These days, every tech conference you attend or tech article you read, you will get bombarded with the term 'Big Data". Whether you are a business analyst or a technical developer, it is important to get your fundamentals right - to be able to evaluate if you have a big data problem to solve in the first place and how to go about solving it, to be able to understand some of the core terms and terminologies of the underlying technologies. To this purpose, you could start with this free ebook from IBM - "Understanding Big Data"- . This book gives you a good basic introduction and overview of Big Data from both the business angle as well as the technical angle.

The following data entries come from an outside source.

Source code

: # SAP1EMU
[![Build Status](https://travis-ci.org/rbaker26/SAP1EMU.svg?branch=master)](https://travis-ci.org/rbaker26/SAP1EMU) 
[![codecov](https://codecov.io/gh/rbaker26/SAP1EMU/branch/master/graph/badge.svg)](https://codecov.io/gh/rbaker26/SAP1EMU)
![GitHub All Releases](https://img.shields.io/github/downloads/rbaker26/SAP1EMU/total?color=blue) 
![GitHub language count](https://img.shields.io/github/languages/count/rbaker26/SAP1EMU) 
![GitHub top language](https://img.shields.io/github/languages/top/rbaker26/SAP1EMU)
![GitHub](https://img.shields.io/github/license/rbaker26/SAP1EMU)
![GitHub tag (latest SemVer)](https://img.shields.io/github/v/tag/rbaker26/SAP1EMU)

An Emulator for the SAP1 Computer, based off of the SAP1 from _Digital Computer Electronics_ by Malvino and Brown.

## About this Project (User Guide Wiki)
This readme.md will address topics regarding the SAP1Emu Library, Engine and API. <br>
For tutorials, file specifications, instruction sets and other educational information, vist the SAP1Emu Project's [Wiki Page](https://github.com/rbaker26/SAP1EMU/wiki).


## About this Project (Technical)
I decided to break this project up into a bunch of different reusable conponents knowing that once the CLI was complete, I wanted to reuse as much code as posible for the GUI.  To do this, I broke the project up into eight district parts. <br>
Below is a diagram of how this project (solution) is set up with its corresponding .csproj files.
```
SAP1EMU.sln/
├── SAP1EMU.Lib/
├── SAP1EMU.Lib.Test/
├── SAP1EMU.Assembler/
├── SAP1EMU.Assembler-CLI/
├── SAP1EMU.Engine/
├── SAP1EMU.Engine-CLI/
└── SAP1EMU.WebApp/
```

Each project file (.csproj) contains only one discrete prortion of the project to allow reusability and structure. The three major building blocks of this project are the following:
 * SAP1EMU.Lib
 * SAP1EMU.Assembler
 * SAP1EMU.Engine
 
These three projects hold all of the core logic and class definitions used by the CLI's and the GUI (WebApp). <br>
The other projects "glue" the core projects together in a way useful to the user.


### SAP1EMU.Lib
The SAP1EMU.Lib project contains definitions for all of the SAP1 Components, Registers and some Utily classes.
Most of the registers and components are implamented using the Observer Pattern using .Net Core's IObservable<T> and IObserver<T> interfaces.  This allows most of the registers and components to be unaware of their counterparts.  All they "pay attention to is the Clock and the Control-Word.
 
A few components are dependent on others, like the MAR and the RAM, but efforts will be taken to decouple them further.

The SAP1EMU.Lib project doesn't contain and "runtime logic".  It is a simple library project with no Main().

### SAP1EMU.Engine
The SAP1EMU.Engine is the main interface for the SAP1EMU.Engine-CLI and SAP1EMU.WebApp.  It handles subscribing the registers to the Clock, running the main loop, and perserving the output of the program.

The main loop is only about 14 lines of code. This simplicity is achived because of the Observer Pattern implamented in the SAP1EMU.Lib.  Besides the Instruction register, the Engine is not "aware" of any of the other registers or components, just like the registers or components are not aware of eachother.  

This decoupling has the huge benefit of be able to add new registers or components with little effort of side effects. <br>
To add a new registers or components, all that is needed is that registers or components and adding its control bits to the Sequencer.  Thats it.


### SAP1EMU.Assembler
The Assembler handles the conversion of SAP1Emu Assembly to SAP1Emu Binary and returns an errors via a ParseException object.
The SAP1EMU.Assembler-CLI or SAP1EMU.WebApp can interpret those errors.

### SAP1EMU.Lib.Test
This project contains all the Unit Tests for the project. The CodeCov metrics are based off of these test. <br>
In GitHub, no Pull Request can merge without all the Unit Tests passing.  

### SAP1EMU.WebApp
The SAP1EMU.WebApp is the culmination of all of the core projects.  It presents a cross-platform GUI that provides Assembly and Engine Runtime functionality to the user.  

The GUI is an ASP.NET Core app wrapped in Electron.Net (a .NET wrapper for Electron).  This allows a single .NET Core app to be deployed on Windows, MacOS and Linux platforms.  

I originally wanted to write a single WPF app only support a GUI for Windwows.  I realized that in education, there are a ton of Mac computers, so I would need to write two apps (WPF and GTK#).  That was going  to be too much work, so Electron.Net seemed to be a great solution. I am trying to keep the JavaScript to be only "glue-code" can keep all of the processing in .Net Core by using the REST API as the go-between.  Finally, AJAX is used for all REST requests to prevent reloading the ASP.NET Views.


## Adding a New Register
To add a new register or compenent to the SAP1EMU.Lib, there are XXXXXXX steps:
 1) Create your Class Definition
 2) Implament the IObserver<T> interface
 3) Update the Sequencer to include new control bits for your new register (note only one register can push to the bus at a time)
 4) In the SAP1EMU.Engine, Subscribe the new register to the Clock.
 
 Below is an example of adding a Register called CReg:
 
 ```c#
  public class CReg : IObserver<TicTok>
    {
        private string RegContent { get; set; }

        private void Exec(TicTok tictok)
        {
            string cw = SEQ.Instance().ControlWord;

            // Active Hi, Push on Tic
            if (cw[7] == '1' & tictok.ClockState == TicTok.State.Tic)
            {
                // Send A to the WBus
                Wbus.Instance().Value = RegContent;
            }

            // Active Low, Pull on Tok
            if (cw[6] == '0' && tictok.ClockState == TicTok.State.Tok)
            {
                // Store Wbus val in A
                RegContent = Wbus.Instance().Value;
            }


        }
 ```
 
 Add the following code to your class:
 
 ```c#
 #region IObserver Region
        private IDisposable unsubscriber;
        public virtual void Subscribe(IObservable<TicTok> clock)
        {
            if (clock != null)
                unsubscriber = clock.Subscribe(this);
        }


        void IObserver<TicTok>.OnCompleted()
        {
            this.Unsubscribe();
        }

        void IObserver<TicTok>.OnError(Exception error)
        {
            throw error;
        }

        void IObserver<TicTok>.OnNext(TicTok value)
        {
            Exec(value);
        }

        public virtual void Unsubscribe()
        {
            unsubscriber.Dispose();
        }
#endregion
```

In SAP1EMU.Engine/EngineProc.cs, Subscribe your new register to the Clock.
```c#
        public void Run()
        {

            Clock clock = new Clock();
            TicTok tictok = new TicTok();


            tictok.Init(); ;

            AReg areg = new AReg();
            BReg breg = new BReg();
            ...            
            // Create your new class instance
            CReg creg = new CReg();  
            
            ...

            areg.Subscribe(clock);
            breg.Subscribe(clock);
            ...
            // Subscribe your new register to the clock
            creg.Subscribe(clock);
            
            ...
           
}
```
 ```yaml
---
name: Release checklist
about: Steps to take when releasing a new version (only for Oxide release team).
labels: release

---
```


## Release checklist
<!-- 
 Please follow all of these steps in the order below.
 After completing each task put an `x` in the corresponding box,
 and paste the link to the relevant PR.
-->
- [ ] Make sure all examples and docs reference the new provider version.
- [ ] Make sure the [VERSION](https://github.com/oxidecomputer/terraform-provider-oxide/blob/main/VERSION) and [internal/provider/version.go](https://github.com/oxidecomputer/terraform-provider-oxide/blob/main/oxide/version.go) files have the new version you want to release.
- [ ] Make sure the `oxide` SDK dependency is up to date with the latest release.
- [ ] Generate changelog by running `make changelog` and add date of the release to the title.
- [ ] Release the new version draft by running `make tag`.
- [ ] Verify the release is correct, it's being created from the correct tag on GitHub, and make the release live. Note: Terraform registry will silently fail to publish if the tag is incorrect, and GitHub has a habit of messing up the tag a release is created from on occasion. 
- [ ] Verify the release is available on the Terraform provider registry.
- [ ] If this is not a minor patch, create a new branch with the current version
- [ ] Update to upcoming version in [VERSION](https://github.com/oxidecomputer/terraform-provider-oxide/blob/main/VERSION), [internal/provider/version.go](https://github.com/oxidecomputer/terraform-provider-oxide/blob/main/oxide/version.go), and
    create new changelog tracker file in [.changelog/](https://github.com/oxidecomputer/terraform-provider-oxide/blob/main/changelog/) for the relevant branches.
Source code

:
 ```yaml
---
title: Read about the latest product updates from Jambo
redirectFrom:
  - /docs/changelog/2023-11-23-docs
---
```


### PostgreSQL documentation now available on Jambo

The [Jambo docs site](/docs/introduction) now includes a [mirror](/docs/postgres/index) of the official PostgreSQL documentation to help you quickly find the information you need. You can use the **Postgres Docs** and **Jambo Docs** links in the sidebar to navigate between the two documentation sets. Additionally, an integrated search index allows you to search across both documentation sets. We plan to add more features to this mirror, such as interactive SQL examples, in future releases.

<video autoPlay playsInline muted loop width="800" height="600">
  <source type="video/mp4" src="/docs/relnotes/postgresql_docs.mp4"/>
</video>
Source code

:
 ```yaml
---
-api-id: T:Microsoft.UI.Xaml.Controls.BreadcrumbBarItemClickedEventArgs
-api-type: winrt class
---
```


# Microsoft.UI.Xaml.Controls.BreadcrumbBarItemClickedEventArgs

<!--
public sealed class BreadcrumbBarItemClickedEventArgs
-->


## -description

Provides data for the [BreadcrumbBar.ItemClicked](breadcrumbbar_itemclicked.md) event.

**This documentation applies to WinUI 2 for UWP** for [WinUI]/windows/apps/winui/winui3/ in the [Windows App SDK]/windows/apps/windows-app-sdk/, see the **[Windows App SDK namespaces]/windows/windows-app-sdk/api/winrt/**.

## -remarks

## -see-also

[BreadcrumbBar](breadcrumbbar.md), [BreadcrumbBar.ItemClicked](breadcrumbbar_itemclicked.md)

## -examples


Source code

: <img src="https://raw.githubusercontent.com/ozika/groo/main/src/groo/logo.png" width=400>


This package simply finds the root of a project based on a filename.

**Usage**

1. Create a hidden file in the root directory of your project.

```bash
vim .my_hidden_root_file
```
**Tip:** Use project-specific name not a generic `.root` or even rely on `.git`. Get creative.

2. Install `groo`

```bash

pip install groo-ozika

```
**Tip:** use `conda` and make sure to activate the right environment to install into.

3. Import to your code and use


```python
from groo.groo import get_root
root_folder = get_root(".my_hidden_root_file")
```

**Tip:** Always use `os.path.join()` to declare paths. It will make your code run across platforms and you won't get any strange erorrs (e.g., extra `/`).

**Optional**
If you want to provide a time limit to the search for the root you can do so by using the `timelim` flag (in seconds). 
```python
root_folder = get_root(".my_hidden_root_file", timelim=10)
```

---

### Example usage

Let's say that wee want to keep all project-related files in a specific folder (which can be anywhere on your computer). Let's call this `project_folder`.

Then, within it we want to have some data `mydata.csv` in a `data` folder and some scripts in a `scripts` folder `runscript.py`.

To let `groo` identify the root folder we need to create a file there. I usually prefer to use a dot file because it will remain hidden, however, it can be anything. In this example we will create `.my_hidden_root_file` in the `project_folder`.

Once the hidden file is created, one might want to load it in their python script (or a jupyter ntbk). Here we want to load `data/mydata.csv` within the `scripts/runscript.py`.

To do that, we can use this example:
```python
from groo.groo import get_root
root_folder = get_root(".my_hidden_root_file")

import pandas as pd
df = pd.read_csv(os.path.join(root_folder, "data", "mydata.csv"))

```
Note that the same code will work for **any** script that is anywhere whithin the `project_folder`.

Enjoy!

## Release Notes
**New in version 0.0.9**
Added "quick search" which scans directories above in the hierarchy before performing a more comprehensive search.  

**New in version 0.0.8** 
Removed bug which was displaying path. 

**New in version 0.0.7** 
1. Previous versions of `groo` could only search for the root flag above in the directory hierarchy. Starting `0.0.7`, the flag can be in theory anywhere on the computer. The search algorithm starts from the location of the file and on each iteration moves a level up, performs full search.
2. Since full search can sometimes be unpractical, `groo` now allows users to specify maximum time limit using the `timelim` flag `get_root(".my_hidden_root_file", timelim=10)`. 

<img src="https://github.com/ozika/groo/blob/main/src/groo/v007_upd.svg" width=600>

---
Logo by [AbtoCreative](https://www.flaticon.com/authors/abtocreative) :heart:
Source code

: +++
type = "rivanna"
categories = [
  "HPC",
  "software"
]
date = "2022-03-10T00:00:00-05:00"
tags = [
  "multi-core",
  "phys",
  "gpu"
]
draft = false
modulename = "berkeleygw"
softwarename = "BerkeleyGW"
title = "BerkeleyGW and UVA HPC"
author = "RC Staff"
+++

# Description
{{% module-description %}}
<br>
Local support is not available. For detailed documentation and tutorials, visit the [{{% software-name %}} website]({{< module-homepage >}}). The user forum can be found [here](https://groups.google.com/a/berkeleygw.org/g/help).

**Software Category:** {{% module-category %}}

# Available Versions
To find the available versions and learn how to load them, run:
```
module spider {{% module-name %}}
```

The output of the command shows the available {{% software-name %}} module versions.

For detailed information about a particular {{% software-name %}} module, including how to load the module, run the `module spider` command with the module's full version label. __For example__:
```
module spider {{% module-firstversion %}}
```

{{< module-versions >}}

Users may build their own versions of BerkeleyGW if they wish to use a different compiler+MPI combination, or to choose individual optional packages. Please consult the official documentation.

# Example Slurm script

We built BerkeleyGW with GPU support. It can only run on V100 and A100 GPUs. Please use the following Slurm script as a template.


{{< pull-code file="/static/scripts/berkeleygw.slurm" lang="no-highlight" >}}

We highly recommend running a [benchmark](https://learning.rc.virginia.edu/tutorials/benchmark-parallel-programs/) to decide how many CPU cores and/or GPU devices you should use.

At the outset - there's an interesting slice of past in the executive letter from Anjul Bhambri tracing the evolution of data management - giving the reader glimpses of data management technoglogies - tracing from the beginnings of SQL, to warehouses and datamarts, XML and finally to the now common-place big data problem and solutions. Later in the book, is also a quick looking back at the innovations that IBM has brought to the industry, right from the first magnetic hard disk in 1956 to the Scalable Parallel Systems in 1993 to Watson's Question Answering technology in 2011.
Part I is for the business reader and covers the Big Data use-cases such as
- Log Analytics (how IBM has helped a client analyze 1 TB of log data each day with less than 5 minutes latecy ),
- Fraud Detection (how a modern-day fraud detection ecosystem was worked out for a large credit card issuer and reduced their processing time from 3 weeks to a couple of hours) and
- Sentiment Analysis - how Cognos Consumer Insights a point solution that runs on BigInsight has helped a client discover and understand the sentiment surrounding its new product launch. There is also an personal "sentiment" related anectode.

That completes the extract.